[WHAT YOU WILL DO] In the listing that follows, the range to quote begins at the line that has "- [劉真葉克膜拿掉了⋯等待人工 吳宗憲：蠻嚴重的" and ends after the line that has "- [劉真差點無法成為「國標女王」 父母要她當銀行員氣到3年不說話"; quote it verbatim and add nothing.

[DATA SUPPLIED Boundary: Start]

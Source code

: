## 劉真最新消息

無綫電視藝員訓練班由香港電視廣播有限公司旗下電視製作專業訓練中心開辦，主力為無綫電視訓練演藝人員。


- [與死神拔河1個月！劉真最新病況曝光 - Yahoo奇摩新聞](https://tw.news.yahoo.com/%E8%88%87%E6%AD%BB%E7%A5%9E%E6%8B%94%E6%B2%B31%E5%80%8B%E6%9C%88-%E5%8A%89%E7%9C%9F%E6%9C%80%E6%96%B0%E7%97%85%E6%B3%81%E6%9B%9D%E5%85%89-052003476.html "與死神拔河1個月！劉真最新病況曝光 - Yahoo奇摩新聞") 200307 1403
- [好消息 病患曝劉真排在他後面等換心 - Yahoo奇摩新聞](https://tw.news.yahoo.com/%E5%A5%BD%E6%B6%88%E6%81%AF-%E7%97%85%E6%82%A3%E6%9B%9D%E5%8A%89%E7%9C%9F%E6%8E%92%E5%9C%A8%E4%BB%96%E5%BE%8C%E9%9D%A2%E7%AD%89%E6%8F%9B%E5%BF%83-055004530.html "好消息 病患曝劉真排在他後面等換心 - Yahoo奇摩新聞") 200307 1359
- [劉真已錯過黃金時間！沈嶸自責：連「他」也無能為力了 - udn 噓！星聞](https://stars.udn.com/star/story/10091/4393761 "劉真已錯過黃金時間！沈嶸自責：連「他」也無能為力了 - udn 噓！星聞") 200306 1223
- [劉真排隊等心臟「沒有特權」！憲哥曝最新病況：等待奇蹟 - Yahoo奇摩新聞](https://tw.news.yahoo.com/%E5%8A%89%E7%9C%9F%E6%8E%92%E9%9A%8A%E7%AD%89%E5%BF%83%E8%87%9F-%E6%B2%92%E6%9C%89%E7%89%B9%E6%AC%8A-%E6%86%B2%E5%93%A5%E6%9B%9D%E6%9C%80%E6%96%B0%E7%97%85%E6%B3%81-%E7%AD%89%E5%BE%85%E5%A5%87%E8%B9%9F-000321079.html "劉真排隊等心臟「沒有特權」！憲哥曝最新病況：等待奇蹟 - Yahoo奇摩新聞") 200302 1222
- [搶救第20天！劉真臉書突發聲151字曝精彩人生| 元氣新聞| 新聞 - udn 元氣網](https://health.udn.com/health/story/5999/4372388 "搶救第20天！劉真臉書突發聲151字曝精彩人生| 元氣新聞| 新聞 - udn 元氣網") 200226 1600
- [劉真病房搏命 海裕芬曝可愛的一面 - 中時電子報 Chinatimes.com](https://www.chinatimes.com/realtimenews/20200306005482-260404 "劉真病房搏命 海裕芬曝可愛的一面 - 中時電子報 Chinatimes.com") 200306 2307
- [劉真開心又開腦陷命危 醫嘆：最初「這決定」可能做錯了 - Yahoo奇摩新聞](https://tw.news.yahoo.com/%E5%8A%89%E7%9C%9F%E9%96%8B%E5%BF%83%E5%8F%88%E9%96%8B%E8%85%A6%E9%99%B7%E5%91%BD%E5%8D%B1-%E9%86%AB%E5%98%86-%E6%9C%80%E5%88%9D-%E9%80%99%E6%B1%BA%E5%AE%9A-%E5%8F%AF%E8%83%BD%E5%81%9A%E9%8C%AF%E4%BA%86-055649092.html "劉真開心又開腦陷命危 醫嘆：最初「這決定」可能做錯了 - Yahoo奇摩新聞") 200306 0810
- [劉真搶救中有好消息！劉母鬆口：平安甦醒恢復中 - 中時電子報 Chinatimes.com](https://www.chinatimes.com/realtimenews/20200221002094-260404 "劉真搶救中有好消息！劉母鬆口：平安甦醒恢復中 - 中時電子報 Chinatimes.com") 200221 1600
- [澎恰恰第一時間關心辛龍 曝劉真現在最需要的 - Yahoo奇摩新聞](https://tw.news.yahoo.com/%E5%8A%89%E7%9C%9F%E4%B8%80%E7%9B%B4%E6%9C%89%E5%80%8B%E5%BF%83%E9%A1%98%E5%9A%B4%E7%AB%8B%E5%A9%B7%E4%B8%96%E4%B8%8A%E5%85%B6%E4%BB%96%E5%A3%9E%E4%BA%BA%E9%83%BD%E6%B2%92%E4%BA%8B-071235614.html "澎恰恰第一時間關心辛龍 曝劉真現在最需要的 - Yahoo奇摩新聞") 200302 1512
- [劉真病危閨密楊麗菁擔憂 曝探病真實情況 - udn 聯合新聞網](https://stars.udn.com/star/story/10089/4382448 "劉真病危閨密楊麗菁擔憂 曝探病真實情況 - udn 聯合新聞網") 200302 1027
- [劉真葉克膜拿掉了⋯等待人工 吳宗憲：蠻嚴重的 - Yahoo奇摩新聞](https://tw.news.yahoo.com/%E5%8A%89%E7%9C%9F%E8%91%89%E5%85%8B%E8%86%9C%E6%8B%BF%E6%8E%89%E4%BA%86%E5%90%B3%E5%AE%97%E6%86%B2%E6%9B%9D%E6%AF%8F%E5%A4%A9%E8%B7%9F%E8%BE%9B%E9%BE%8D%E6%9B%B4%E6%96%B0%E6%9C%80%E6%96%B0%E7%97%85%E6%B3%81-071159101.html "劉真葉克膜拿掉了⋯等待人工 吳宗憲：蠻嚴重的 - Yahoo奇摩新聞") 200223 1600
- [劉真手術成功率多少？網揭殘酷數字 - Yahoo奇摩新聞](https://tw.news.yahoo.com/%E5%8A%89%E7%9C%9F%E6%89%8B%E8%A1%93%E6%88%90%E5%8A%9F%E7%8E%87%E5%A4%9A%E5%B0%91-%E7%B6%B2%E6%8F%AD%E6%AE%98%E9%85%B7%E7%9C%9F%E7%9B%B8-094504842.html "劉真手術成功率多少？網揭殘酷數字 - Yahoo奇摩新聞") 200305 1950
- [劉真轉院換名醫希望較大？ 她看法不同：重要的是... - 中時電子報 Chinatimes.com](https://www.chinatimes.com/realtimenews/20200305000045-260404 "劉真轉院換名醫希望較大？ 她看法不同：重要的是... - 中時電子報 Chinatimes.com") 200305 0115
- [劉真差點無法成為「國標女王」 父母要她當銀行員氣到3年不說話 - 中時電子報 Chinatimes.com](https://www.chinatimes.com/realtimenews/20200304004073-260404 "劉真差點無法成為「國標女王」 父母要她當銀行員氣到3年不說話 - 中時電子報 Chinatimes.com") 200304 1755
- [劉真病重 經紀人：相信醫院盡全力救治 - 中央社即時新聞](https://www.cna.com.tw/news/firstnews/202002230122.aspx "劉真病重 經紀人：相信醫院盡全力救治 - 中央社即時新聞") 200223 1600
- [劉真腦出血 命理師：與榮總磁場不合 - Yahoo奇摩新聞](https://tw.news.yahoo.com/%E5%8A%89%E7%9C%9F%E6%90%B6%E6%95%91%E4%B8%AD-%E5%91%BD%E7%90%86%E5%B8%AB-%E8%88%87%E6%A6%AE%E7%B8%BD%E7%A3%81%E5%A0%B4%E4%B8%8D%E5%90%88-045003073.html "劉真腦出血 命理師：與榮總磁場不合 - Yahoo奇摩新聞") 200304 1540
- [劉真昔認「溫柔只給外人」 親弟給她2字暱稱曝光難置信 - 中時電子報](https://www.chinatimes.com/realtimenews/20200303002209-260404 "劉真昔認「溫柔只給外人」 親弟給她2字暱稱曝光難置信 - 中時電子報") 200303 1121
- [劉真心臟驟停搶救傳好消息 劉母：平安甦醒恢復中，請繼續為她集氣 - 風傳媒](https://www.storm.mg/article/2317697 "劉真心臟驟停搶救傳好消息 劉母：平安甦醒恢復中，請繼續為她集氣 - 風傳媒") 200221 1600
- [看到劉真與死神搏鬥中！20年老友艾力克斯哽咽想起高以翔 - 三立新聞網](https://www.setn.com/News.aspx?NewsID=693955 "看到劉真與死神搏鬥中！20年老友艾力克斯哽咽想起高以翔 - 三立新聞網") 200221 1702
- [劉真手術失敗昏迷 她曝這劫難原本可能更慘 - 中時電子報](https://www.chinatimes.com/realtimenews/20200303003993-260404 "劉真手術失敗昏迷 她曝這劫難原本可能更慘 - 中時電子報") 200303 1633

[DATA SUPPLIED Boundary: End]

[WORKED SOLUTION]
- [劉真葉克膜拿掉了⋯等待人工 吳宗憲：蠻嚴重的 - Yahoo奇摩新聞](https://tw.news.yahoo.com/%E5%8A%89%E7%9C%9F%E8%91%89%E5%85%8B%E8%86%9C%E6%8B%BF%E6%8E%89%E4%BA%86%E5%90%B3%E5%AE%97%E6%86%B2%E6%9B%9D%E6%AF%8F%E5%A4%A9%E8%B7%9F%E8%BE%9B%E9%BE%8D%E6%9B%B4%E6%96%B0%E6%9C%80%E6%96%B0%E7%97%85%E6%B3%81-071159101.html "劉真葉克膜拿掉了⋯等待人工 吳宗憲：蠻嚴重的 - Yahoo奇摩新聞") 200223 1600
- [劉真手術成功率多少？網揭殘酷數字 - Yahoo奇摩新聞](https://tw.news.yahoo.com/%E5%8A%89%E7%9C%9F%E6%89%8B%E8%A1%93%E6%88%90%E5%8A%9F%E7%8E%87%E5%A4%9A%E5%B0%91-%E7%B6%B2%E6%8F%AD%E6%AE%98%E9%85%B7%E7%9C%9F%E7%9B%B8-094504842.html "劉真手術成功率多少？網揭殘酷數字 - Yahoo奇摩新聞") 200305 1950
- [劉真轉院換名醫希望較大？ 她看法不同：重要的是... - 中時電子報 Chinatimes.com](https://www.chinatimes.com/realtimenews/20200305000045-260404 "劉真轉院換名醫希望較大？ 她看法不同：重要的是... - 中時電子報 Chinatimes.com") 200305 0115
- [劉真差點無法成為「國標女王」 父母要她當銀行員氣到3年不說話 - 中時電子報 Chinatimes.com](https://www.chinatimes.com/realtimenews/20200304004073-260404 "劉真差點無法成為「國標女王」 父母要她當銀行員氣到3年不說話 - 中時電子報 Chinatimes.com") 200304 1755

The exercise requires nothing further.